Where is the best place to specify maven repositories, pom.xml or settings.xml?
Where is the best place to specify required repositories for maven projects, pom.xml or settings.xml? What are the pros and cons of each location? What is best practice?
I'd personally define the repositories required by a particular project in the project pom.xml
because it keeps the build portable. The settings.xml
file should be used for user specific or secret things only in my opinion. No really, asking the user to add repository locations, even if this is properly documented, somehow defeats one of maven's feature (transparent dependency handling) and I don't like this idea.
The only "good" use case I can think of for using settings.xml
to deal with repositories is when you have a corporate repository and want Maven to use this repository instead of public ones. For example, to avoid connections to any public repository, you would declare the corporate repository as a mirror of all of them:
<settings>
...
<mirrors>
<mirror>
<id>proxy-of-entire-earth</id>
<mirrorOf>*</mirrorOf>
<name>Maven Repository Manager running on repo.mycompany.com</name>
<url>http://repo.mycompany.com/proxy</url>
</mirror>
</mirrors>
...
</settings>
I'll give you three reasons why you should consider storing repository URLs in settings.xml
instead of pom.xml
:
- spekdrum mentioned something that has actually happened to us:
If you have a corporate repo and you are building a project for a customer and you have to deliver the source code at the end you better configure the repos in settings.xml. You don't want your Artifactory (or similar) to be reached every time the project is built outside your office.

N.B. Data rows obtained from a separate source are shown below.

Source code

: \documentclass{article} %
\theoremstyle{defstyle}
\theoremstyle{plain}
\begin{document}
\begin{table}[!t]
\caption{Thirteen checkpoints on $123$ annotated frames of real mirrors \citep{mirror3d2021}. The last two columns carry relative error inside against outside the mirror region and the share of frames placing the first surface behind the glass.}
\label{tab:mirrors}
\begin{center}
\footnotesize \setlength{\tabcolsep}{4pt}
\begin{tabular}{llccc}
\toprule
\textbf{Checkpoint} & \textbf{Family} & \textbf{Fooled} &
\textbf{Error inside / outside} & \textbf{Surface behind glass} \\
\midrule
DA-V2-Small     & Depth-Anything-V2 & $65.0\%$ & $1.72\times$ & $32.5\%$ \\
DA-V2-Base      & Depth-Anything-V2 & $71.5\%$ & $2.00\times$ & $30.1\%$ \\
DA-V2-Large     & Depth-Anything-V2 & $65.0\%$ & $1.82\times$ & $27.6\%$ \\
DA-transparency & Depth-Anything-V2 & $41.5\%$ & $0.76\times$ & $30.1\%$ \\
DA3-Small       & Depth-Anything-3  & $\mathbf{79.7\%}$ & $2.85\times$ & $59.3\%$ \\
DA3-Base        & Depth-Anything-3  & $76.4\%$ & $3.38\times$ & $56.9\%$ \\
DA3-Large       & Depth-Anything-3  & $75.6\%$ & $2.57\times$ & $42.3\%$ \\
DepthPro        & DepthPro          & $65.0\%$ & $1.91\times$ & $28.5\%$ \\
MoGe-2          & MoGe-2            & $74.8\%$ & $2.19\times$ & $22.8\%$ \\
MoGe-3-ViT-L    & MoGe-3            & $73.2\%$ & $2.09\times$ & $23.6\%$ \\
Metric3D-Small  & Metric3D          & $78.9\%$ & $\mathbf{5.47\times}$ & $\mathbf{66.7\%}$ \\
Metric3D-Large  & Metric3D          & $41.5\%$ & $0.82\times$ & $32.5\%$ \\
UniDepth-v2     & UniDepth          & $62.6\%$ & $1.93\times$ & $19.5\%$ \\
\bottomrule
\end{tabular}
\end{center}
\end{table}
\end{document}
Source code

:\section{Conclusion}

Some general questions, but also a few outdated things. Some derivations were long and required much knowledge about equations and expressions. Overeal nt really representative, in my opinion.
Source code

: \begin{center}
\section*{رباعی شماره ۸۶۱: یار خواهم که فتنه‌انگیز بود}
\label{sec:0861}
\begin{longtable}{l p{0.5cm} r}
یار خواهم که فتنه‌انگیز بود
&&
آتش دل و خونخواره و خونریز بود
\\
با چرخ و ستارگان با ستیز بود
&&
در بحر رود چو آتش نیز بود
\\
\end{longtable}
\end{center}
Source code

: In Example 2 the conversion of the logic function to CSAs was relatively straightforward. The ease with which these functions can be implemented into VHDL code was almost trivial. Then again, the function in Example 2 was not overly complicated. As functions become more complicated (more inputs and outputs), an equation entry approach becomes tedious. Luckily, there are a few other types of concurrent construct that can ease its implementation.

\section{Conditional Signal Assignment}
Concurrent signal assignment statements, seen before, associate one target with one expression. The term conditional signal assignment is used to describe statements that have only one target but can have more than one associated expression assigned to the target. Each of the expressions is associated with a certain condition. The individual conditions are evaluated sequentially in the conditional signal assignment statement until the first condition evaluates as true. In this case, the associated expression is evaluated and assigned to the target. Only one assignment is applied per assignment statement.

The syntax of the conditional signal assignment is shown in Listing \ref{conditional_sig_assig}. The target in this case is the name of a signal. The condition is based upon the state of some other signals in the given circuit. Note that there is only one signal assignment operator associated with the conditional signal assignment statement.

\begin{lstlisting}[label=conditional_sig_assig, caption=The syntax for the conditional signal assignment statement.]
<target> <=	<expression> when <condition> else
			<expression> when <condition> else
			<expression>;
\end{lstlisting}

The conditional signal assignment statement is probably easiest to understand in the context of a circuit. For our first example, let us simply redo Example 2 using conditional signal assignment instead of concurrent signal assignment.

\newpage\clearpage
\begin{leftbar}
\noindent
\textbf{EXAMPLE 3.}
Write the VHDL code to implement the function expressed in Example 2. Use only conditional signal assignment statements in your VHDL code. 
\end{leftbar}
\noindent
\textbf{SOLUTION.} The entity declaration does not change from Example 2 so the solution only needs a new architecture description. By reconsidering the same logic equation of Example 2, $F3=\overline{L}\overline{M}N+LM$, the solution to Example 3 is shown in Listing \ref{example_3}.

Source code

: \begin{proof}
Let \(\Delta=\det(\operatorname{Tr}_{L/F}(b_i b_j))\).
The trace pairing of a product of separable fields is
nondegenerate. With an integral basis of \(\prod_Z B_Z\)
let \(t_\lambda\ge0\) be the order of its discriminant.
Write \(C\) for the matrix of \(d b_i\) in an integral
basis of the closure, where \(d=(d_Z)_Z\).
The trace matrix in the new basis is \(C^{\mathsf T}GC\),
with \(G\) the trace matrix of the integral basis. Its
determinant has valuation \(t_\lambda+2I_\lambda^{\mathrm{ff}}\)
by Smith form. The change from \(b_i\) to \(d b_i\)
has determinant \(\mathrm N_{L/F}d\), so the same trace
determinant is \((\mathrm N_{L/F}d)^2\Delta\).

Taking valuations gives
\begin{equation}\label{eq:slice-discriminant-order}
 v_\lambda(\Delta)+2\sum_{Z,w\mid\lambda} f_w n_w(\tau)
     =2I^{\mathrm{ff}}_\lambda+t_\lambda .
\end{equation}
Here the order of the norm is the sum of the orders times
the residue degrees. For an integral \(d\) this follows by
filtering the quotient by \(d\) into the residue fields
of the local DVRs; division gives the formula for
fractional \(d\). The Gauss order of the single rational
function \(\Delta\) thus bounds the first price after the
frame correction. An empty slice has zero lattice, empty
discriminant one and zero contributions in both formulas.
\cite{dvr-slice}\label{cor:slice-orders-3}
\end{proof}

The guys at Sonatype recommend placing URLs in
settings.xml
.If the dependency repository goes down (think
java.net
) you only have to correct the URL in one place. If you usedpom.xml
all previous releases are broken. You potentially have to commit a fixedpom.xml
per release version.
Is configuring URLs in settings.xml
more work than pom.xml
? Absolutely.
Does it buy you more flexibility? Absolutely.
Here is what settings.xml
should look like:
<settings>
<profiles>
<profile>
<id>mycompany-servers</id>
<repositories>
<repository>
<id>mycompany-release</id>
<url>https://mycompany.com/release/</url>
<snapshots>
<enabled>false</enabled>
</snapshots>
</repository>
<repository>
<id>mycompany-snapshot</id>
<url>https://mycompany.com/snapshot/</url>
<releases>
<enabled>false</enabled>
</releases>
</repository>
</repositories>
</profile>
</profiles>
<activeProfiles>
<activeProfile>mycompany-servers</activeProfile>
</activeProfiles>
<servers>
<server>
<id>mycompany-release</id>
<username>your-username</username>
<password>your-api-key</password>
</server>
<server>
<id>mycompany-snapshot</id>
<username>your-username</username>
<password>your-api-key</password>
</server>
</servers>
</settings>
I always put URLs in the POM and passwords in settings.xml. If you put URLs in settings.xml, you require your users to update files on their local systems if your URL ever changes. If the URL is specified in your POM, you can change it and push a new release. URLs change more often than most can predict and lead to frustrated users when the build breaks.
Passwords are kept in settings.xml for obvious reasons. Passwords should never be kept in version control. You'll need passwords for mvn deploy functionality to deploy to remote repositories.